(What is being asked):
Find every line below with the word "example". Then give only how many there are.

(Excerpted data):
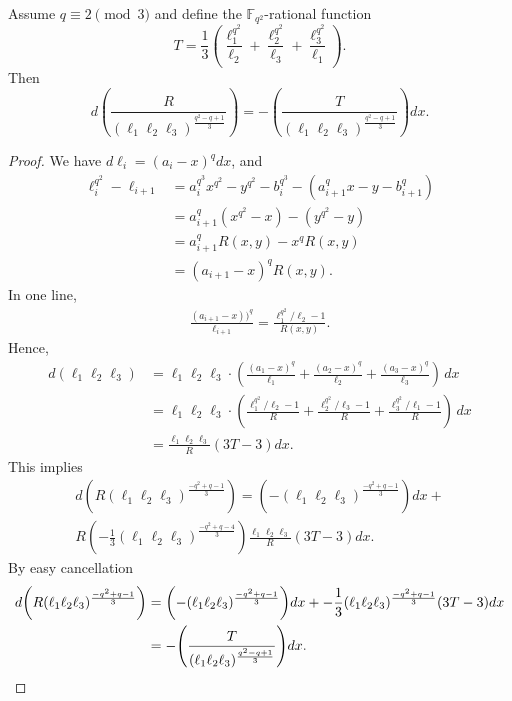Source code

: \documentclass[entropy,article,submit,pdftex,moreauthors]{Definitions/mdpi}
\begin{document}
\begin{Lemma} \label{lm:dR-dT}
Assume $q\equiv 2 \pmod3$ and define the $\mathbb{F}_{q^2}$-rational function 
\[T=\frac{1}{3}\left(\frac{\ell_1^{q^2}}{\ell_2} + \frac{\ell_2^{q^2}}{\ell_3} + \frac{\ell_3^{q^2}}{\ell_1}\right).\]
Then
\[d\left(\frac{R}{(\ell_1\ell_{2}\ell_{3})^{\frac{q^2-q+1}{3}}}\right) = - \left(\frac{T}{(\ell_1\ell_{2}\ell_{3})^{\frac{q^2-q+1}{3}}}\right) dx.\]
\end{Lemma}
\begin{proof}
We have $d\ell_i=(a_i-x)^q dx$, and
\begin{align*}
\ell_i^{q^2}-\ell_{i+1} &= a_i^{q^3}x^{q^2}-y^{q^2}-b_i^{q^3}-(a_{i+1}^{q}x-y-b_{i+1}^{q}) \\
&= a_{i+1}^q(x^{q^2}-x)-(y^{q^2}-y) \\
&= a_{i+1}^q R(x,y) - x^q R(x,y) \\
&= (a_{i+1}-x)^q R(x,y).
\end{align*}
In one line,
\begin{align} \label{eq:ai-x-to-q}
\frac{(a_{i+1}-x))^q}{\ell_{i+1}} = \frac{\ell_1^{q^2}/\ell_2-1}{R(x,y)}.
\end{align}
Hence,
\begin{align*}
d(\ell_1\ell_{2}\ell_{3}) & = \ell_1\ell_{2}\ell_{3} \cdot \left( \frac{(a_1-x)^q}{\ell_1} + \frac{(a_2-x)^q}{\ell_2} + \frac{(a_3-x)^q}{\ell_3}\right)\, dx \\
&= \ell_1\ell_{2}\ell_{3} \cdot \left( \frac{\ell_1^{q^2}/\ell_2-1}{R} + \frac{\ell_2^{q^2}/\ell_3-1}{R} + \frac{\ell_3^{q^2}/\ell_1-1}{R}\right)\, dx \\
&= \frac{\ell_1\ell_{2}\ell_{3}}{R}(3T-3)dx.
\end{align*}
This implies
\begin{multline*}
d\left(R(\ell_1\ell_{2}\ell_{3})^{\frac{-q^2+q-1}{3}}\right) =\left( -(\ell_1\ell_{2}\ell_{3})^{\frac{-q^2+q-1}{3}}\right) dx + \\R \left(-\frac{1}{3}(\ell_1\ell_{2}\ell_{3})^{\frac{-q^2+q-4}{3}}\right) \frac{\ell_1\ell_{2}\ell_{3}}{R}(3T-3)dx.
\end{multline*}
By easy cancellation
\begin{align*}
d\left(R(\ell_1\ell_{2}\ell_{3})^{\frac{-q^2+q-1}{3}}\right) &=\left( -(\ell_1\ell_{2}\ell_{3})^{\frac{-q^2+q-1}{3}}\right) dx + -\frac{1}{3}(\ell_1\ell_{2}\ell_{3})^{\frac{-q^2+q-1}{3}} (3T-3)dx\\
&= - \left(\frac{T}{(\ell_1\ell_{2}\ell_{3})^{\frac{q^2-q+1}{3}}}\right) dx. \qedhere
\end{align*}
\end{proof}
\end{document}
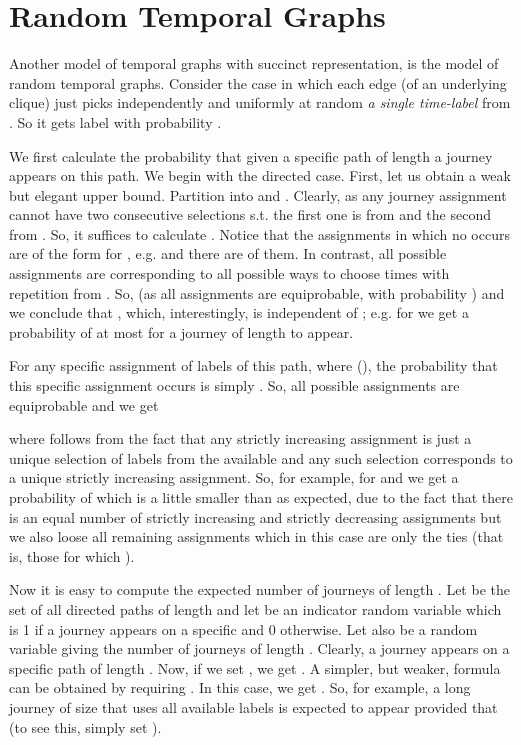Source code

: \documentclass[oribibl, 11pt]{llncs}
\begin{document}
\section{Random Temporal Graphs}
\label{sec:random}

Another model of temporal graphs with succinct representation, is the model of random temporal graphs. Consider the case in which each edge (of an underlying clique) just picks independently and uniformly at random \emph{a single time-label} from . So it gets label  with probability .

We first calculate the probability that given a specific path  of length  a journey appears on this path. We begin with the directed case. First, let us obtain a weak but elegant upper bound. Partition  into  and . Clearly,  as any journey assignment cannot have two consecutive selections s.t. the first one is from  and the second from . So, it suffices to calculate . Notice that the assignments in which no  occurs are of the form  for , e.g.  and there are  of them. In contrast, all possible assignments are  corresponding to all possible ways to choose  times with repetition from . So,  (as all assignments are equiprobable, with probability ) and we conclude that , which, interestingly, is independent of ; e.g. for  we get a probability of at most  for a journey of length  to appear.

For any specific assignment of labels  of this path, where  (), the probability that this specific assignment occurs is simply . So, all possible assignments are equiprobable and we get
  
where  follows from the fact that any strictly increasing assignment is just a unique selection of  labels from the  available and any such selection corresponds to a unique strictly increasing assignment. So, for example, for  and  we get a probability of  which is a little smaller than  as expected, due to the fact that there is an equal number of strictly increasing and strictly decreasing assignments but we also loose all remaining assignments which in this case are only the ties (that is, those for which ).

Now it is easy to compute the expected number of journeys of length . Let  be the set of all directed paths of length  and let  be an indicator random variable which is 1 if a journey appears on a specific  and 0 otherwise. Let also  be a random variable giving the number of journeys of length . Clearly, a journey appears on a specific path of length . Now, if we set , we get . A simpler, but weaker, formula can be obtained by requiring . In this case, we get . So, for example, a long journey of size  that uses all available labels is expected to appear provided that  (to see this, simply set ).
\end{document}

(Answer space):
2